Start of Supplied material
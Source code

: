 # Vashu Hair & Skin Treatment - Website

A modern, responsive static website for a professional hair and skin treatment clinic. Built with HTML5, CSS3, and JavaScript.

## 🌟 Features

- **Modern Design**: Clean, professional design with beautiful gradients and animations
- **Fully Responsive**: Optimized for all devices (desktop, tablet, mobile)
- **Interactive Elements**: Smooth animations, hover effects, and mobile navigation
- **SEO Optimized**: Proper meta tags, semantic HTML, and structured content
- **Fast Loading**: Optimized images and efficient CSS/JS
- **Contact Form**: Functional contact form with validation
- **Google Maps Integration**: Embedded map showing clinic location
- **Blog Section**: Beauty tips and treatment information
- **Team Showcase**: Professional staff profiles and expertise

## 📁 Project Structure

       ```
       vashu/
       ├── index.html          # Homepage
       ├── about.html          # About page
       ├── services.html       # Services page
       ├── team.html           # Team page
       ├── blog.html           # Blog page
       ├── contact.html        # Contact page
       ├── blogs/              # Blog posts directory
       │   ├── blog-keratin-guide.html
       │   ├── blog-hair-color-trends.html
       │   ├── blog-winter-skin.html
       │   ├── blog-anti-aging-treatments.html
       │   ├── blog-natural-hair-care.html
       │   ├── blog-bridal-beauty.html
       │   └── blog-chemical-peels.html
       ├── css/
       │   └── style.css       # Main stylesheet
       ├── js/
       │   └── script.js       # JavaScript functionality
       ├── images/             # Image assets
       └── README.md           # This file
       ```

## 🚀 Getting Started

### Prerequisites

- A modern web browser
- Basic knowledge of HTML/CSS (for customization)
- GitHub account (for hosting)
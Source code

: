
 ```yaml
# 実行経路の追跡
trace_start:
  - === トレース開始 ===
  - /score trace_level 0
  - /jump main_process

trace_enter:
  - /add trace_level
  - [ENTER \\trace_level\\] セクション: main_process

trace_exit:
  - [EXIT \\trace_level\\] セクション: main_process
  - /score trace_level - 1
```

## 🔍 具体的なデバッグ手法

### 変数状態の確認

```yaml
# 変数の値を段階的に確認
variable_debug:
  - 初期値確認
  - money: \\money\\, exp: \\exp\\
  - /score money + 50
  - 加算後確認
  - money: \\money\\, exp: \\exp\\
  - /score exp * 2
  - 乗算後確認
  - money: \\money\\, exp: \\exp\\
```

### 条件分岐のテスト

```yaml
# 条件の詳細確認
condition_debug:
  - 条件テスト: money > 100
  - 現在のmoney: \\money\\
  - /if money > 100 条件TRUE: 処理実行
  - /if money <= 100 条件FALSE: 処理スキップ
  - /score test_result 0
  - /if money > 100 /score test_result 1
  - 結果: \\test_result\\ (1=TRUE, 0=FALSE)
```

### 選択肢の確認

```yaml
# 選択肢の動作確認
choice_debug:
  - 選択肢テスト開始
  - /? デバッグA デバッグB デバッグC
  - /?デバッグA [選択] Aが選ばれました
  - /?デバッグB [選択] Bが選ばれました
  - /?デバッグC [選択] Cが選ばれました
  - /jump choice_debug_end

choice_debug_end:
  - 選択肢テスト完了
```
End of Supplied material
Task requirements:
Reply with one number, the count of lines in the records that include the word "images".

Your solution:
2